4.17.2019

Pistol’s 35-Foot Buzzer Beater Punctuates Win

March 8, 1980

Pistol’s 35-Foot Buzzer Beater Punctuates Win

With Pete Maravich's flying buzzer beating 35-foot three-pointer punctuating a sensational defensive display in exclamatory fashion, the Celtics extended their victory streak to nine by smashing the Philadelphia 76ers by a convincing 111-92 score before 15,320 zealots at the Garden last night. The Celtics built up a 66-42 third-period lead, saw their advantage dip to as low as 12 (72-60, 74-62, 82-70) in the face of a truly remarkable performance by Julius Erving and then regained control at the seven-minute mark of the final period to give the crowd a dazzling showtime, during which Bill Fitch was able to pull his stars for well-deserved ovations.



But the most significant ovation came with 3:30 remaining. That's when Billy Cunningham removed Erving, who had scored 36 of the first 75 Philadelphia points. Had even one of his mates played half as hard, or one- third as well, the Celtics might have had trouble defeating the Sixers for the third time this season in Boston.

The Celtics played one of the best defensive games of the year, limiting the transition-minded Sixers to just two fast-break points in the middle periods after they had scored eight of their first 10 in the game off the break. It was the second-period unit of Dave Cowens, Cedric (Panasonic MVP) Maxwell, M.L. Carr, Gerald Henderson and Maravich that expanded a three-point (31-28) lead into a 13-point (47-34) halftime spread.

Larry Bird, who was in his November polite mood to start, checked himself mentally into the game in the second half, scoring 19 of his team-high 27 points. For most of the first half, the teams had played as if it were 10 minutes past midnight and Carson were still delivering his monologue. "When," the fans might well have asked, "will this show begin?"

But begin it did - for the Celtics, at least. Holding the 76ers scoreless from the floor for the final 5:48 of the half, the Celtics moved into a 47-34 lead at the intermission.
In terms of establishing any offensive continuity, the game still hadn't gotten started by the half.

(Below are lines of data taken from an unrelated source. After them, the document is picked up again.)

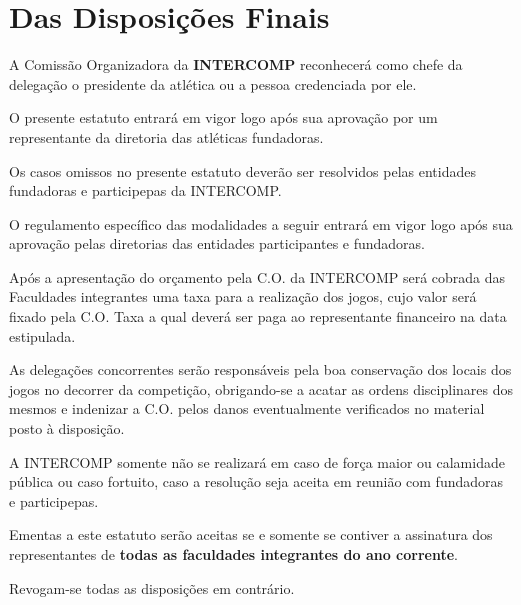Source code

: {\let\clearpage\relax \chapter{Das Disposições Finais}}

\begin{article}
	A Comissão Organizadora da \textbf{INTERCOMP} reconhecerá como chefe da delegação o presidente da atlética ou a pessoa credenciada por ele.
\end{article}

\begin{article}
	O presente estatuto entrará em vigor logo após sua aprovação por um representante da diretoria das atléticas fundadoras.
\end{article}

\begin{article}
	Os casos omissos no presente estatuto deverão ser resolvidos pelas entidades fundadoras e participepas da INTERCOMP.
\end{article}

\begin{article}
	O regulamento específico das modalidades a seguir entrará em vigor logo após sua aprovação pelas diretorias das entidades participantes e fundadoras.
\end{article}

\begin{article}
	Após a apresentação do orçamento pela C.O. da INTERCOMP será cobrada das Faculdades integrantes uma taxa para a realização dos jogos, cujo valor será fixado pela C.O. Taxa a qual deverá ser paga ao representante financeiro na data estipulada.
\end{article}

\begin{article}
	As delegações concorrentes serão responsáveis pela boa conservação dos locais dos jogos no decorrer da competição, obrigando-se a acatar as ordens disciplinares dos mesmos e indenizar a C.O. pelos danos eventualmente verificados no material posto à disposição.
\end{article}

\begin{article}
	A INTERCOMP somente não se realizará em caso de força maior ou calamidade pública ou caso fortuito, caso a resolução seja aceita em reunião com fundadoras e participepas.
\end{article}

\begin{article}
	Ementas a este estatuto serão aceitas se e somente se contiver a assinatura dos representantes de \textbf{todas as faculdades integrantes do ano corrente}.
\end{article}

\begin{article}
	Revogam-se todas as disposições em contrário.
\end{article}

The Celtics were no reincarnation of the '72 Lakers at the offensive end themselves, but they did play legitimate team defense, keeping almost every one of the Philadelphia offensive threats from doing what they wanted to do.

The actual surge had begun earlier in the second quarter. The Sixers, trailing by a 21-16 score after a very cautiously played (and yet still horribly filled with turnovers) first half, took the lead at 22-21 as Erving (a 1-for-7 first-period shooter) scored the first six Philadelphia points and Darryl Dawkins rammed home a gorilla of a one-hand slam-dunk follow-up.

But Tiny Archibald got Boston right back with a falling-down, three-point banker from the lane. Erving answered with a perfectly executed guide-in on a back-door lob pass from Doug Collins, but that was to be the second-to-last Sixer hoop of the entire period, and there was still 9:47 remaining.

Henderson, who would later cap the Celtic first-half production with a nice baseline running hook at the eight-second mark, broke the second tie of the half by taking a spectacular pass from Carr (after a more spectacular steal and going-out-of-bounds save) and split a pair of Sixer defenders to give the Celtics a 26-24 lead. It was not to be his final contribution to the Celtic cause.

The final go-ahead point of the period was a free throw by Bird in response to a Dawkins low-post move. Henderson delighted the crowd with a nice banked runner to make it 29-26, and the Celtics were in control for the rest of the half. Compounding the Sixer offensive problems was foul trouble incurred by their three big men. By the half, Dawkins (playing histypical nothing game in the Garden), Caldwell Jones and Bobby Jones all had three personals. But even before Caldwell's departure, Maxwell had reaffirmed his new confidence against the man who had given him so much trouble earlier in the season (like sending back his first four and goaltending his fifth back on Dec. 22 in the Spectrum) by throwing in two in-your-face shots and picking up four free throws on the big guy.

The Celtics got major bench contributions from Henderson, Carr, Maravich and Cowens in that second period. Those four, plus Maxwell, played the last seven minutes, during which time the lead went from 29-26 to the 47-34 halftime spread.